Fifty years ago today, January 8, 1964,  President Lyndon Johnson, in his state of the union address declared “an unconditional war on poverty in America.”

According to analysis by the Cato Institute our government at the federal and state level has spent in excess of $15 Trillion on anti-poverty programs in the past 50 years.  And the result?  Almost the same number of people are living below the poverty level as in 1964.  Columnist Cal Thomas quipped, “The lack of government programs did not cause poverty, and spending vast sums of money has not eliminated it.”

This situation in American today reminds me of a statement made by Jesus when Mary anointed His feet with an expensive pint of perfume.  She was criticized for her extravagance  “Why was this fragrant oil not sold for three hundred denarii and given to the poor?” asked Judas Iscariot.

Of course, we know, and Jesus knew that Judas had ulterior motives.  He was a thief.  He didn’t care about the poor.  Like too many today who lament the plight of poor people, his motives were self-serving.

Jesus’ response? “Let her alone; she has kept this for the day of My burial.  For the poor you have with you always, but Me you do not have always.”

Interesting!  Evidently our political leaders haven’t read this.  Or don’t believe it.  You will always have poor people.  Some because of their bad choices.  Others due to circumstances beyond their control.  Some live in countries that won’t allow them to rise out of poverty.  Others are poor because they’ve been abused by the rich.

Poverty may be the result of ill health.  Lack of education.  Physical handicaps. Economic down turns.  Risky investments. Addictions.  Dishonesty.  Crime.  Domestic neglect.  And a myriad of other reasons.

While every society will always have those who live in poverty, I believe the application of these Bible principles would improve the plight of poor, lessen the sting of poverty and help raise many people to higher economic levels.

(1) Taking and teaching personal responsibility.

Many people in our society have abandoned personal accountability and responsibility.  They play the “victim card.”  They engage in behaviors that are self destructive, but may result in more government assistance.  What if everyone followed the Bible admonition “to do their work quietly and to earn their own living”? (2 Thess. 3:12).  The wise man in Proverbs condemned laziness, extolled hard work, and encouraged thrift (20:4; 22;29; 5:6-8).

(2) Providing for our own families.

The Bible commands, “But if anyone does not provide for his own, and especially for those of his household, he has denied the faith and is worse than an unbeliever” ( I Tim 5:8).  What if all deadbeat dads would provide for their children?  Of course, most of these are not Believers in the first place.  But if they were, they would care about their children. Feed their families.  And supply their needs.

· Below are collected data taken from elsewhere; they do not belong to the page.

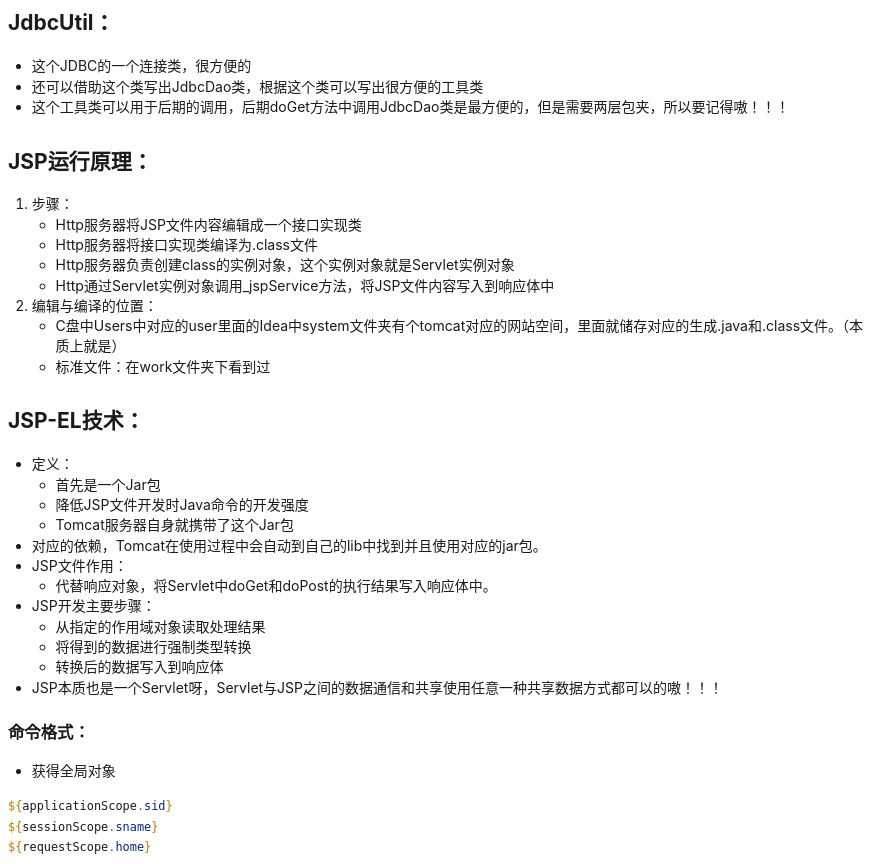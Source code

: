 








## JdbcUtil：

- 这个JDBC的一个连接类，很方便的
- 还可以借助这个类写出JdbcDao类，根据这个类可以写出很方便的工具类
- 这个工具类可以用于后期的调用，后期doGet方法中调用JdbcDao类是最方便的，但是需要两层包夹，所以要记得嗷！！！



## JSP运行原理：



1. 步骤：
   - Http服务器将JSP文件内容编辑成一个接口实现类
   - Http服务器将接口实现类编译为.class文件
   - Http服务器负责创建class的实例对象，这个实例对象就是Servlet实例对象
   - Http通过Servlet实例对象调用_jspService方法，将JSP文件内容写入到响应体中
2. 编辑与编译的位置：
   - C盘中Users中对应的user里面的Idea中system文件夹有个tomcat对应的网站空间，里面就储存对应的生成.java和.class文件。（本质上就是）
   - 标准文件：在work文件夹下看到过







## JSP-EL技术：

- 定义：
  - 首先是一个Jar包
  - 降低JSP文件开发时Java命令的开发强度
  - Tomcat服务器自身就携带了这个Jar包
- 对应的依赖，Tomcat在使用过程中会自动到自己的lib中找到并且使用对应的jar包。
- JSP文件作用：
  - 代替响应对象，将Servlet中doGet和doPost的执行结果写入响应体中。
- JSP开发主要步骤：
  - 从指定的作用域对象读取处理结果
  - 将得到的数据进行强制类型转换
  - 转换后的数据写入到响应体
- JSP本质也是一个Servlet呀，Servlet与JSP之间的数据通信和共享使用任意一种共享数据方式都可以的嗷！！！



### 命令格式：

- 获得全局对象

```jsp
${applicationScope.sid}
${sessionScope.sname}
${requestScope.home}
```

(3) Assisting our extended families

In an era of government assistance this idea is largely lost on our society.  The Bible says, “Honor widows….if any widow has children or grandchildren, let them first learn to show piety at home and to repay their parents; for this is good and acceptable before God” (I Tim 5:3-4).  What if children, grandchildren, parents, brothers, sisters, nieces and nephews all cared about one another?  And helped each other when they needed it?

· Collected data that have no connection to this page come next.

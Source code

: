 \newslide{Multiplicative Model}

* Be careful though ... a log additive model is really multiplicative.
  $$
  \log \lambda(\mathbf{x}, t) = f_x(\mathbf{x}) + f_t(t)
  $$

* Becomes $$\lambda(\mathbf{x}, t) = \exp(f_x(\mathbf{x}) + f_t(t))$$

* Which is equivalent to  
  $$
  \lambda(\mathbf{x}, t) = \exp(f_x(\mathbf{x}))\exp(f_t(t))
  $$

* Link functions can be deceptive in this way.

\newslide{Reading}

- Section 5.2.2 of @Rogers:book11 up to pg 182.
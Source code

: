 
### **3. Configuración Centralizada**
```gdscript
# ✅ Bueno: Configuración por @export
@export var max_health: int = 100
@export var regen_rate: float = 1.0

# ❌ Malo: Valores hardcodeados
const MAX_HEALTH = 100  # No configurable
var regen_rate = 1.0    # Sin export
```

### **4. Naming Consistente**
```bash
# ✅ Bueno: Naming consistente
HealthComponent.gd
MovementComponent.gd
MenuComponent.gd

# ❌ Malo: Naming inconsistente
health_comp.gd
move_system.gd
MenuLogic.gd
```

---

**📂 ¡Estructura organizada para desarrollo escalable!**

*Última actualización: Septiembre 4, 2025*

(4) Churches helping their needy Members

The book of Acts speaks of the church caring for the indigent among them, for widows and for those suffering from famine (Acts 4:32-37; 6:-17; 11:27-30).  Nine times in the New Testament there is a specific mention of the church helping “poor saints.”  Along with preaching the gospel, benevolence is a part of the churches work.

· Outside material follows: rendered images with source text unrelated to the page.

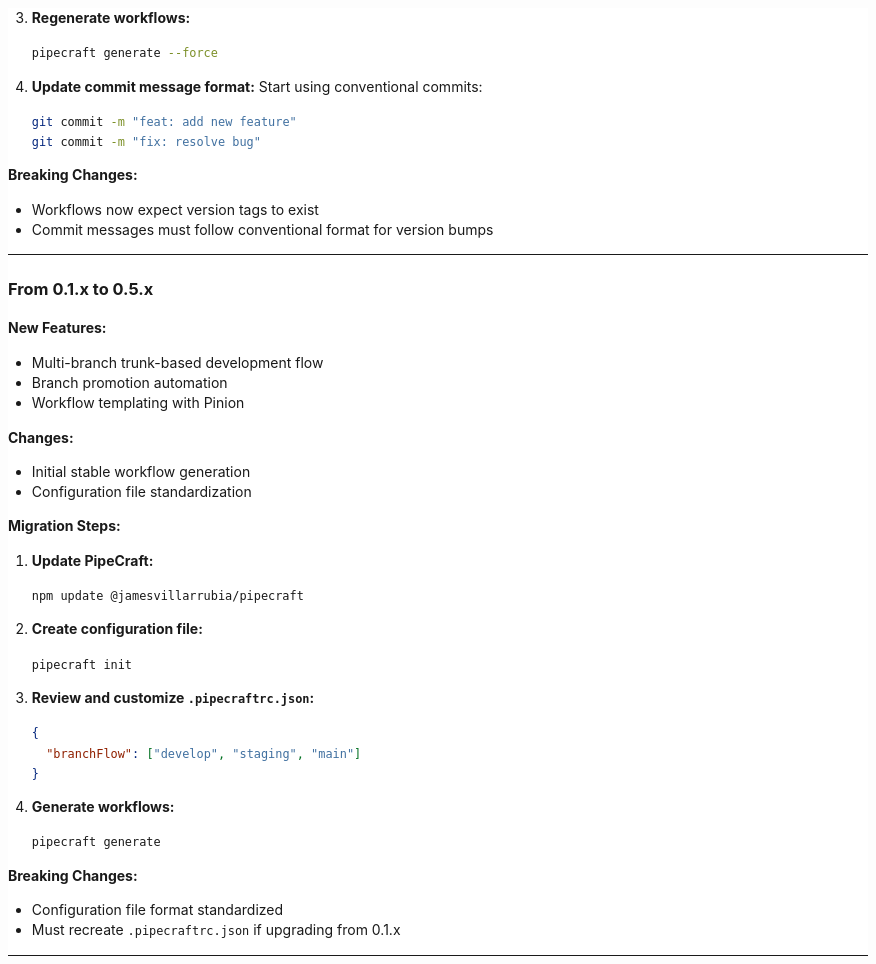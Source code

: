 3. **Regenerate workflows:**
   ```bash
   pipecraft generate --force
   ```

4. **Update commit message format:**
   Start using conventional commits:
   ```bash
   git commit -m "feat: add new feature"
   git commit -m "fix: resolve bug"
   ```

**Breaking Changes:**
- Workflows now expect version tags to exist
- Commit messages must follow conventional format for version bumps

---

### From 0.1.x to 0.5.x

**New Features:**
- Multi-branch trunk-based development flow
- Branch promotion automation
- Workflow templating with Pinion

**Changes:**
- Initial stable workflow generation
- Configuration file standardization

**Migration Steps:**

1. **Update PipeCraft:**
   ```bash
   npm update @jamesvillarrubia/pipecraft
   ```

2. **Create configuration file:**
   ```bash
   pipecraft init
   ```

3. **Review and customize `.pipecraftrc.json`:**
   ```json
   {
     "branchFlow": ["develop", "staging", "main"]
   }
   ```

4. **Generate workflows:**
   ```bash
   pipecraft generate
   ```

**Breaking Changes:**
- Configuration file format standardized
- Must recreate `.pipecraftrc.json` if upgrading from 0.1.x

---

(5) Individual Christians doing good for others. 

We are commanded to work so we have resources to “have something to share with those in need (Eph. 4:28), “to do good to all people,” (Gal. 6:10) and to help widows and orphans (Jas. 1:27).  Christianity is a religion of the open mind, open heart, and open wallet.  There are so many ways to help others.  Some are personal.  Others may be through worthy charitable organizations.

What if everyone in America followed these five steps to the best of their ability?  It wouldn’t eliminate poverty.  But fewer people would be poor.  And those who are poor would find relief.  Our country would be stronger.  Our tax burden lighter.  And God would be glorified!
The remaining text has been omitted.